### What is expected:
Look through the entries below, please, and copy every line with the word "http".

### Materials provided:
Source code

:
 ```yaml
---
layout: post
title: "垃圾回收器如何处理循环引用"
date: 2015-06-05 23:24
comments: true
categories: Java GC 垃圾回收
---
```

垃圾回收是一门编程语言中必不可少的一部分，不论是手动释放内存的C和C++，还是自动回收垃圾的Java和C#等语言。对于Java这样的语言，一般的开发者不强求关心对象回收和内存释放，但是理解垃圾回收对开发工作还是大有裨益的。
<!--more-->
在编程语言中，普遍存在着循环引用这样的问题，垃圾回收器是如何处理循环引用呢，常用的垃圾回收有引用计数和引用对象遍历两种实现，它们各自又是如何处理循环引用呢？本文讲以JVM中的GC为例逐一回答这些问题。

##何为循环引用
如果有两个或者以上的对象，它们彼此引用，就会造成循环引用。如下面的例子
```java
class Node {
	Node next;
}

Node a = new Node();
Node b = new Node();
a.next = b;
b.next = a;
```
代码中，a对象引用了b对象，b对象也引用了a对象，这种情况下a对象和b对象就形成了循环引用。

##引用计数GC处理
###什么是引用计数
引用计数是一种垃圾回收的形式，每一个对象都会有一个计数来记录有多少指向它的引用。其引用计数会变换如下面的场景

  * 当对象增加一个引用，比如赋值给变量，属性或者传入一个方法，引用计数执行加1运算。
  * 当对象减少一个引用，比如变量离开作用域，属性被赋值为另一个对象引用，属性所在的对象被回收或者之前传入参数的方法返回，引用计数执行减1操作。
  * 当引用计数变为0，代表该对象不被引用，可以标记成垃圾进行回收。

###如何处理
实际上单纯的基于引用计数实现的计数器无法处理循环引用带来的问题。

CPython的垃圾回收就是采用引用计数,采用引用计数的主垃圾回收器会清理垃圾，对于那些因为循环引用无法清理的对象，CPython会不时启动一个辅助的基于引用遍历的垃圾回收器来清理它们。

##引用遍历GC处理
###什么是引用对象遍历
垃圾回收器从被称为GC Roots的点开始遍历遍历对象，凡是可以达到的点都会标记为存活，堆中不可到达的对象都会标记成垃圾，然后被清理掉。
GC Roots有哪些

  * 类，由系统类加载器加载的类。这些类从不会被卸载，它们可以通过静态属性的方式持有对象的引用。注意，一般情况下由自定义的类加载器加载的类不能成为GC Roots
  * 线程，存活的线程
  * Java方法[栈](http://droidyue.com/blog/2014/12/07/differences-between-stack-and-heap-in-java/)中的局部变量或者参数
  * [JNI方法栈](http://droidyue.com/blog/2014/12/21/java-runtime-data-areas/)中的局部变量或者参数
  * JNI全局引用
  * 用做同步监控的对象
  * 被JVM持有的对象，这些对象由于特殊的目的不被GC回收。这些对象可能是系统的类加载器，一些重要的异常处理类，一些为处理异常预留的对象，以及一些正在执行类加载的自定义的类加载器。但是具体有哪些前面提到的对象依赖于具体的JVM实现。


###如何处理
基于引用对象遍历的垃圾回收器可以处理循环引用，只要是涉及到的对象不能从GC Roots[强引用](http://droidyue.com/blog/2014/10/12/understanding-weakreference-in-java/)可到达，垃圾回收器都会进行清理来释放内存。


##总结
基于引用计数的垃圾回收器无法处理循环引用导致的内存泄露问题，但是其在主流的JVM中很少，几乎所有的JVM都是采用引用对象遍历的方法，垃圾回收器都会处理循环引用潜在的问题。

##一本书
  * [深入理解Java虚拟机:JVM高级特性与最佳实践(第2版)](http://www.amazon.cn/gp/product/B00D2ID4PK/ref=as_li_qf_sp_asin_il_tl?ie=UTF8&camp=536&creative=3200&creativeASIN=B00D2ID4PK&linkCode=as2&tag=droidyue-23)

### Answer section:
  * Java方法[栈](http://droidyue.com/blog/2014/12/07/differences-between-stack-and-heap-in-java/)中的局部变量或者参数
  * [JNI方法栈](http://droidyue.com/blog/2014/12/21/java-runtime-data-areas/)中的局部变量或者参数
基于引用对象遍历的垃圾回收器可以处理循环引用，只要是涉及到的对象不能从GC Roots[强引用](http://droidyue.com/blog/2014/10/12/understanding-weakreference-in-java/)可到达，垃圾回收器都会进行清理来释放内存。
  * [深入理解Java虚拟机:JVM高级特性与最佳实践(第2版)](http://www.amazon.cn/gp/product/B00D2ID4PK/ref=as_li_qf_sp_asin_il_tl?ie=UTF8&camp=536&creative=3200&creativeASIN=B00D2ID4PK&linkCode=as2&tag=droidyue-23)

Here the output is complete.